- EXERCISE
Write out the opening lines of the data word for word, up to and including the line with "The dataset was", and leave every picture and every later line out.

--- AVAILABLE DATA Enclosed Below ---

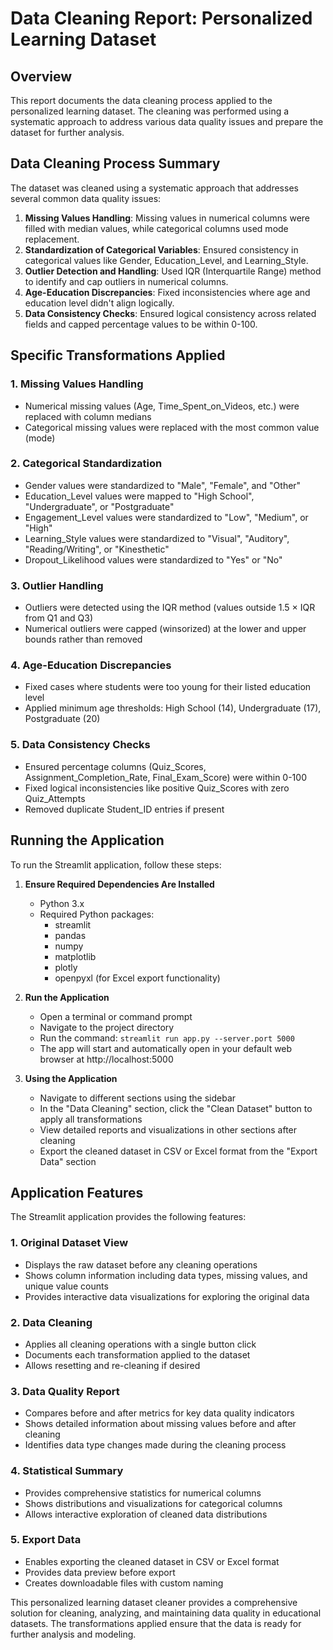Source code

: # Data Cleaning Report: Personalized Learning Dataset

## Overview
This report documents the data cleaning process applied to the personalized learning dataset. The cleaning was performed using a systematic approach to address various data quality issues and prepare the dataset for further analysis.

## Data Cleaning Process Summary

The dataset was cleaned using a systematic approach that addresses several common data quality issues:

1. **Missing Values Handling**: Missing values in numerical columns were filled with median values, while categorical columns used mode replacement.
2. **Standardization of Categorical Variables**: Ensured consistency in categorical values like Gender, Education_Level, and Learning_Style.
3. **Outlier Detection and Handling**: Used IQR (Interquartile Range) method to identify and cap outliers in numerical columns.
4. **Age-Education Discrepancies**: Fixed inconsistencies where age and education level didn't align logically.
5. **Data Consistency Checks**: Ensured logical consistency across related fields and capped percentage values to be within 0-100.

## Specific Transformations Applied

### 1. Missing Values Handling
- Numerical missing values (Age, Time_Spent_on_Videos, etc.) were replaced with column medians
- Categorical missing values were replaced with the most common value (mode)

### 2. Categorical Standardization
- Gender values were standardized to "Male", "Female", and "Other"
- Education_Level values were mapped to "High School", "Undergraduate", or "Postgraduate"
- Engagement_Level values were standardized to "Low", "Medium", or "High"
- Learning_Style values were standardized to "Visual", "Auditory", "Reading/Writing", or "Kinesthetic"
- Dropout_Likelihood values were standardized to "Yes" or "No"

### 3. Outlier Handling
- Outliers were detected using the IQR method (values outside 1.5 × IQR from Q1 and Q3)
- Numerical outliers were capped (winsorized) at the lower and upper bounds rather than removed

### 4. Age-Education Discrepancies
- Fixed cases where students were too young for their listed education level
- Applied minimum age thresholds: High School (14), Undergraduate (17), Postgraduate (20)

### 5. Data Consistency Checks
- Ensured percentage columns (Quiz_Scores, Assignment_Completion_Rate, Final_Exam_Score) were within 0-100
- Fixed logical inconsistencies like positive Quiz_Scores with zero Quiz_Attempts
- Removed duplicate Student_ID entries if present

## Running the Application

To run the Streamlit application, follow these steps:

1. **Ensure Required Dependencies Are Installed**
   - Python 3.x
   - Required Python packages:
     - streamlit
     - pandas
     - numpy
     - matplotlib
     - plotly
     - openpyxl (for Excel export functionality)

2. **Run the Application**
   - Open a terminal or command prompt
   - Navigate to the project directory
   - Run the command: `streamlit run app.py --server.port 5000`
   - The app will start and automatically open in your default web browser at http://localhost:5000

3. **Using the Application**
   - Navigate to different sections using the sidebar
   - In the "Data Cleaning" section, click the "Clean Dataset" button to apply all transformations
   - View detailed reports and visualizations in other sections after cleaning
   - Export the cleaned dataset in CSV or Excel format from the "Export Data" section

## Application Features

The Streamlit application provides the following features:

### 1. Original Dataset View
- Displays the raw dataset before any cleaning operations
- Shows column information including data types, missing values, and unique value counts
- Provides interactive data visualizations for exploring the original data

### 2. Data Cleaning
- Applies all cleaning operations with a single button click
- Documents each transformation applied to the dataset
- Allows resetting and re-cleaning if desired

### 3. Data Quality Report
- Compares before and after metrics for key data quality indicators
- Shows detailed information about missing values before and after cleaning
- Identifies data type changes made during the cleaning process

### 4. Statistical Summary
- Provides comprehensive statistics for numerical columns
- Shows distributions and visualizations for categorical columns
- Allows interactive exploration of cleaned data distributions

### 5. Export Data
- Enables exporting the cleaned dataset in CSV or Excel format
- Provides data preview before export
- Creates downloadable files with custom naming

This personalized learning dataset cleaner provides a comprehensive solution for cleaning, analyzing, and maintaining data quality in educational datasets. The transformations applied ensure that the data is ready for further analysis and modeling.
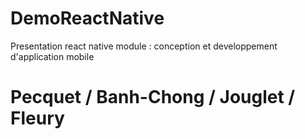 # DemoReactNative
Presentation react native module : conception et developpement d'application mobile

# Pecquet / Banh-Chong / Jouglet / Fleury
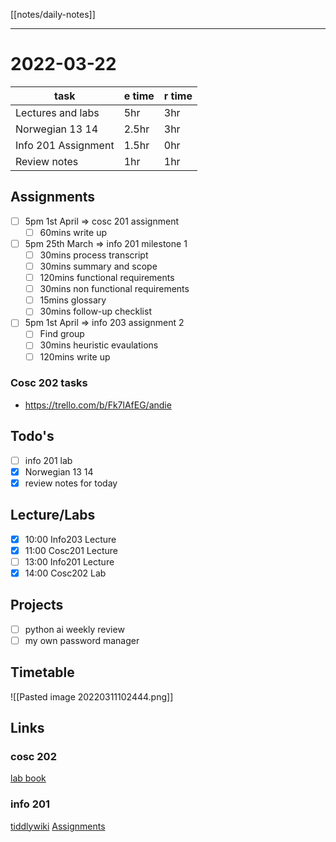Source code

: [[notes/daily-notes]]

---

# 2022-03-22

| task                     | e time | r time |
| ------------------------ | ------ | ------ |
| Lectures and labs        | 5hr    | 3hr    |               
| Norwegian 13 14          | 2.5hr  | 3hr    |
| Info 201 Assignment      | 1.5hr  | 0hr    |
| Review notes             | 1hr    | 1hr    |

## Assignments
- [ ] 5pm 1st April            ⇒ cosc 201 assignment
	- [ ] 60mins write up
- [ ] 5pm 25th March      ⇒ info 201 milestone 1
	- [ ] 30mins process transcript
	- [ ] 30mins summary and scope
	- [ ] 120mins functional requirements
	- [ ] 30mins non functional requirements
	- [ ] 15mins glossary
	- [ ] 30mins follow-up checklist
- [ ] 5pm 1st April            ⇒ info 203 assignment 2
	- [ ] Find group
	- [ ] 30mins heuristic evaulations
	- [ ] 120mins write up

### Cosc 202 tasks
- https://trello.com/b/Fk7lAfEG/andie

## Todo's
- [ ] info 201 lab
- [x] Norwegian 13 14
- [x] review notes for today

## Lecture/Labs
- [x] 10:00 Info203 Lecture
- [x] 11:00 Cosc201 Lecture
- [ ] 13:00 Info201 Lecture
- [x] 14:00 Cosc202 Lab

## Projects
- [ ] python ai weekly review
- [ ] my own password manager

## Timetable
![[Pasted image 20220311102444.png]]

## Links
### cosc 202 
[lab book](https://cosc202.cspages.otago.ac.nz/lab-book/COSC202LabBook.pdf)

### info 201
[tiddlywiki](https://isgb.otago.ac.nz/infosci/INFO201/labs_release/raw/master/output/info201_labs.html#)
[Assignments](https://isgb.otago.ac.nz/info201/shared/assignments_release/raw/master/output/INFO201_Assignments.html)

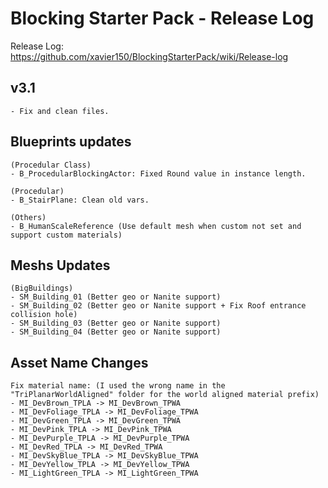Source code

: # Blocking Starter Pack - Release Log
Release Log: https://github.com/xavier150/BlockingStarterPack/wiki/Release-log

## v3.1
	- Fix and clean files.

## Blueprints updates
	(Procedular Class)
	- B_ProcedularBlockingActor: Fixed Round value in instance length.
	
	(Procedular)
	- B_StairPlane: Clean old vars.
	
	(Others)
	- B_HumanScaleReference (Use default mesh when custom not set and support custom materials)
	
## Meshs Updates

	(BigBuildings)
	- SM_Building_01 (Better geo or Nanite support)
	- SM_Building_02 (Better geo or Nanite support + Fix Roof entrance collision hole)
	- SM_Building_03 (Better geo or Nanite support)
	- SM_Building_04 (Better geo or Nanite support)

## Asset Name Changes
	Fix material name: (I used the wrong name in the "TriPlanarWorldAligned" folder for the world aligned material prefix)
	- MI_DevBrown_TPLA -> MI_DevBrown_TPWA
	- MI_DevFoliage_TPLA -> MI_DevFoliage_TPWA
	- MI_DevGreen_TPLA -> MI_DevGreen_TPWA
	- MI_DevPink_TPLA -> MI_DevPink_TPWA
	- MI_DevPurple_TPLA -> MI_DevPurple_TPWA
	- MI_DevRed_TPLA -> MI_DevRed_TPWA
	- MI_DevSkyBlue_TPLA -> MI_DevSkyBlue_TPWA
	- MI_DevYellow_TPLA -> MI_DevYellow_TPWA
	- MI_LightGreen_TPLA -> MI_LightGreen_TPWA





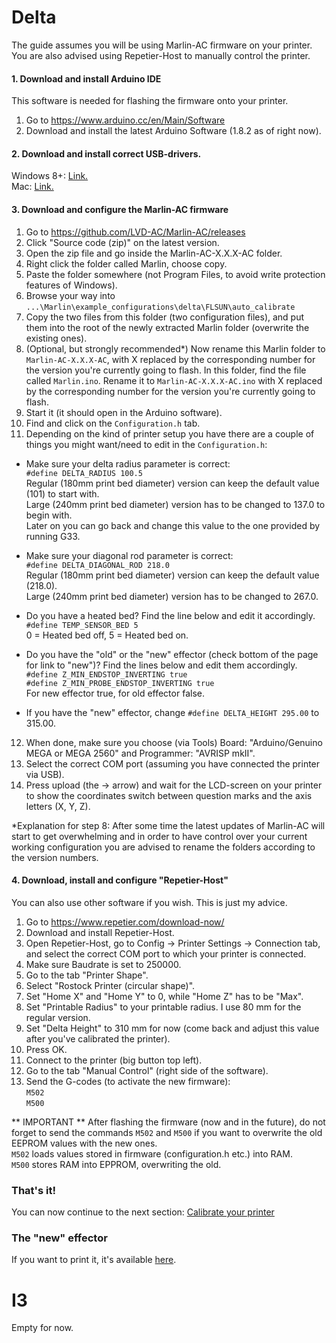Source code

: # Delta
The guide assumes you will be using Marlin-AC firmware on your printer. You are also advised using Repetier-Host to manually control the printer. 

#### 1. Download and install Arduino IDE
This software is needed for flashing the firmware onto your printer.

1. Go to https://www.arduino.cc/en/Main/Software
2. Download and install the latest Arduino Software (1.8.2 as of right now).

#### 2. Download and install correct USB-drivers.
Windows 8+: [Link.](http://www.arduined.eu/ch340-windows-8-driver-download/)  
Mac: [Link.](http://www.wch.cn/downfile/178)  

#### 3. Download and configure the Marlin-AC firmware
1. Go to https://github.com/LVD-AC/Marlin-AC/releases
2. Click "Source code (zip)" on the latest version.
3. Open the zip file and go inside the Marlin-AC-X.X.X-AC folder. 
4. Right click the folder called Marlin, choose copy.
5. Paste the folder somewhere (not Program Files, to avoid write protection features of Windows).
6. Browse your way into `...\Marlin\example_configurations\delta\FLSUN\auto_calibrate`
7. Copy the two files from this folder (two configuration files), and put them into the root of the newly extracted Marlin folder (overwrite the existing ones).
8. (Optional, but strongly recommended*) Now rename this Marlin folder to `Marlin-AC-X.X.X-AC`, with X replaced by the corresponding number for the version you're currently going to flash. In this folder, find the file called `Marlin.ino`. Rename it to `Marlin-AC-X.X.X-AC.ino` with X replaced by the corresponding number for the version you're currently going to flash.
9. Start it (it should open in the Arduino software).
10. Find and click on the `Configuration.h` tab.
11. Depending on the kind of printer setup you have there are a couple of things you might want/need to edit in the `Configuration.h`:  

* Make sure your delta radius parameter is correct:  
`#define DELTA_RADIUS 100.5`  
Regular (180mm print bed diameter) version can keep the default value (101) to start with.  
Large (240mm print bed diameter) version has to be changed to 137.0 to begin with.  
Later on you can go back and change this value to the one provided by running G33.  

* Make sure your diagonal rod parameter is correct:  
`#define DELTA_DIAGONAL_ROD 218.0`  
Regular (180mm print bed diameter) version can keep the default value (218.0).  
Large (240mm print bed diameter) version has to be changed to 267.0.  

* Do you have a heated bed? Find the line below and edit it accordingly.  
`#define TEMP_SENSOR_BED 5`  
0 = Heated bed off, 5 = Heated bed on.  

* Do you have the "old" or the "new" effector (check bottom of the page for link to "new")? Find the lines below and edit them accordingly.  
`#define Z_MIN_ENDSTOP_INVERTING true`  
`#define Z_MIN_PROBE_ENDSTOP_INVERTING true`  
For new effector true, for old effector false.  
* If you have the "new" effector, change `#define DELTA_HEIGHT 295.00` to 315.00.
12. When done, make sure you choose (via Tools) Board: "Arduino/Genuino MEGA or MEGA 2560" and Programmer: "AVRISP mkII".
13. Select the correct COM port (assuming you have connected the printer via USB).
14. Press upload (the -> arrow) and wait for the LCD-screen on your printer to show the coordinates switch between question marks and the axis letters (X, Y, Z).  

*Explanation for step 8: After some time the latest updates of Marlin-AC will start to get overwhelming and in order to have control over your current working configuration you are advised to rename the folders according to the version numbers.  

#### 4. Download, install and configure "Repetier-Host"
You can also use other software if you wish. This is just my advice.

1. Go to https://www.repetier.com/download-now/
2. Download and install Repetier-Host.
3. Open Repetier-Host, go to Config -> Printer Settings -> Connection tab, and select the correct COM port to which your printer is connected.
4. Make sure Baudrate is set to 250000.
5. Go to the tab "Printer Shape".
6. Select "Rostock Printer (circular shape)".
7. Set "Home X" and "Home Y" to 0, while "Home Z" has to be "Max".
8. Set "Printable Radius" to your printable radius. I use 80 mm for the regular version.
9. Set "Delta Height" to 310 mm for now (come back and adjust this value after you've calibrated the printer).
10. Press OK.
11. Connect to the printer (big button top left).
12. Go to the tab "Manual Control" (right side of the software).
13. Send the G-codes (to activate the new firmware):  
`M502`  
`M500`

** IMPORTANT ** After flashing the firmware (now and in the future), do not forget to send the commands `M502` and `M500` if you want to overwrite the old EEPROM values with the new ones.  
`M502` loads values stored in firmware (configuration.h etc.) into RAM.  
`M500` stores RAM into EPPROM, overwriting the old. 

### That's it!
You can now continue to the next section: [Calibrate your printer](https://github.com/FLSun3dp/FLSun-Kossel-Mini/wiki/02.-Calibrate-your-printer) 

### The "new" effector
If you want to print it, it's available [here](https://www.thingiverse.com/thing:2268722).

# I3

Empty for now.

--- End of Enclosed AVAILABLE DATA ---

- RESPONSE AREA
Source code

: # Data Cleaning Report: Personalized Learning Dataset

## Overview
This report documents the data cleaning process applied to the personalized learning dataset. The cleaning was performed using a systematic approach to address various data quality issues and prepare the dataset for further analysis.

## Data Cleaning Process Summary

The dataset was cleaned using a systematic approach that addresses several common data quality issues:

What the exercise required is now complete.